The DC offices of Google regularly open up their internal speakers series to any locals who may be interested. I had passed on several previous speakers because it wasn’t of strong enough interest to warrant using some PTO. However, being on the search full time, I figured why not take a break from reviewing job postings and scheduling interviews to head down into the District to hear the founder of Craig’s List speak.
It wasn’t a presentation or speech, as I had expected. Rather, Alan Davidson, Director, Public Policy and Government Affairs, sat on stage with Craig Newmark and conducted an interview. Not surprisingly, the topics focused mostly on public policy.
Craig described himself and his service in a very interesting way. He sees himself as a community manager and his real responsibility is to listen to the community at Craig’s List, sift through that feedback to understand their needs, and provide improvements and features that support those needs. He attributed the success of the site and its modest, consistent design to that exact formula, applied iteratively.
Something I hadn’t realized is that Craig’s List hasn’t really gone out of its way to promote itself.

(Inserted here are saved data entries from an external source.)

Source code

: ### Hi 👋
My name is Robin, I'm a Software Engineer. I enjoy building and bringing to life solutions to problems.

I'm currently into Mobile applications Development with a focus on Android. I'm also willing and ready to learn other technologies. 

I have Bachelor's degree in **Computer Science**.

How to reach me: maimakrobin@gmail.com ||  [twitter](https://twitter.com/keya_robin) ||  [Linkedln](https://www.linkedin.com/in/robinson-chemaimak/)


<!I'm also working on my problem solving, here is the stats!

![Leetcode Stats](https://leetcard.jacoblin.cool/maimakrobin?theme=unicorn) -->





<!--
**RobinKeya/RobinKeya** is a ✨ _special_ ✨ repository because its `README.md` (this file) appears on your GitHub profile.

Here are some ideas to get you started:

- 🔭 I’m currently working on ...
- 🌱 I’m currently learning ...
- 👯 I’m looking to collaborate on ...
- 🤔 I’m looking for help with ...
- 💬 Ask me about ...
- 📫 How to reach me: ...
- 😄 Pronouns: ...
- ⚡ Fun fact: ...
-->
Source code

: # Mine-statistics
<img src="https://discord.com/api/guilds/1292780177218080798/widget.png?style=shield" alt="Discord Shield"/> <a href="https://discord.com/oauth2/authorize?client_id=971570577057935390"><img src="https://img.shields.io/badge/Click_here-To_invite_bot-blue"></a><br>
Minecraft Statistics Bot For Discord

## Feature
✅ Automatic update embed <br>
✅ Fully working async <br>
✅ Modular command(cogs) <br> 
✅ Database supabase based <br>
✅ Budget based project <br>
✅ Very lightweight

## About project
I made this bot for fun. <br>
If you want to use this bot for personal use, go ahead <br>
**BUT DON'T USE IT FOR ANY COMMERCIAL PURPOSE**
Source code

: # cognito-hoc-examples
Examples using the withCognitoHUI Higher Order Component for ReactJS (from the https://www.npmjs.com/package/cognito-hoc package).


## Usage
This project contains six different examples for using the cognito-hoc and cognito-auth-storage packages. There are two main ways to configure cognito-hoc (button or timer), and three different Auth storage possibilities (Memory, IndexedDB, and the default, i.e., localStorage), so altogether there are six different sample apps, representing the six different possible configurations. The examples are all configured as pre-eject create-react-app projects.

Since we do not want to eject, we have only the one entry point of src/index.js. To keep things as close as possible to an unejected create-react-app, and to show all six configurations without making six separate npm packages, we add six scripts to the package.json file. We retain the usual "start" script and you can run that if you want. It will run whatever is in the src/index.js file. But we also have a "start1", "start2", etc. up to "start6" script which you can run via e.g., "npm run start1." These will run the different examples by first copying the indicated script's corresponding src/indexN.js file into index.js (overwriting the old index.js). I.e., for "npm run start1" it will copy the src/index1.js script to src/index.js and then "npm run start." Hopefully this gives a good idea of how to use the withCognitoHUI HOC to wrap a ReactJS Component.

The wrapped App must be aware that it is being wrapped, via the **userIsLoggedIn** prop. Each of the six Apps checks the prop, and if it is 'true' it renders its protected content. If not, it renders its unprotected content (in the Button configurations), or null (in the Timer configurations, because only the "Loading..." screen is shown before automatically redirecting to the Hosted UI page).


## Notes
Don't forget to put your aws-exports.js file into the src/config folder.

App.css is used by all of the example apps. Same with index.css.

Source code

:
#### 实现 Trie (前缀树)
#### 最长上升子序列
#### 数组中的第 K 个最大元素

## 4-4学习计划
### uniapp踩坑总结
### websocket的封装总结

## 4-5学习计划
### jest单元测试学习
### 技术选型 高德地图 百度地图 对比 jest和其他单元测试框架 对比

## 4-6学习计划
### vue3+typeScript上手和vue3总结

When approached by the first folks interested in advertising, Microsoft back when they were building their city guide Sidewalk sites, Newmark stuck with his principles about what sorts of ads would be most palatable to his users. He refused to consider banner ads or any variation of pop up. That conservatism has persisted through to today. The service has resisted expanding its offerings too broadly, too quickly. It really is an object lesson in the power of staying the course and serving a core set of needs or principles.
He shared his thoughts on the negative impact of Craig’s List on the newspaper industry. The way he put it they should concentrate on what makes print superior to online offerings. He suggested sticking to research and fact verification. He even implied there might be some interesting opportunities to work with new media, offering them these complementary services which traditionally have been a weak spot.
He also pointed out that the papers that are really struggling are the middle market players. He suggested that the cost of physical production may have more to do with that than competition with online services.
The discussion shifted to public policy, covering his personal political stance, his thoughts on improving electronic voting, and the effect of the internet on democracy in general. His views on policy are clearly informed by his thoughts on his role as a community manager. He sees the internet as a facilitator of democracy, that it may eventually lead to direct democracy. He did not underestimate the challenges of e-voting, but clearly felt this was the ultimate way forward, challenges and all.
One idea he mentioned that stuck in my brain was that if we could provide means of verifying email as originating from constituents, it would make that medium much more effective at reaching our Congress critters. I had a small epiphany as to why calls, FAXes and letters work in that regard, because staffers can check post marks for zip codes and caller ID for area codes. Craig invited anyone to email him about his ideas on authentication for this purpose. I am intrigued but skeptical as this seems to be a variation on the spam problem. I am still ruminating on whether the costs of lower accuracy are appropriate for this specific communication versus email as a whole.
He is also not surprisingly a fan of Congress folks using all of the communications tools available to them. This would include micro blogging and instant messaging. We are seeing the Congressional rules on these services slowly, oh so slowly catching up with the norms. Craig clearly stated he felt any leader should be using these tools. He even suggested that if we are able to reliably enough solve the constituent authentication problem, that a member’s constituents could be assemble to self moderate and filter these channels. Obviously this specifically is most informed by Newmark’s views as a community manager. I think it is an interesting model worth exploring further, fully contingent on that issue of trust and authentication.
He also seems to be a fan of transparency in government initiatives. I believe he stated he is currently on the board of the Sunlight Foundation. He also urged the audience to look up bill S.223 and act to support it.
He mentioned Change Congress, Professor Lawrence Lessig’s current project. Craig had some more temperate thoughts on lobbyists though. Based on his experience, he believes that not all lobbyists are bad, that many are just working in the best interests of their clients. Not all of those clients are big business. I don’t know how that entirely jibes with his support of Change Congress but I think his remarks are worth considering simply for the fact that the influence of lobbyists is not a black-and-white issue.
Overall Craig seemed like a very genuine and open person. It was enjoyable to listen to him share his experiences building such a successful service and his more recent endeavors into the public policy space.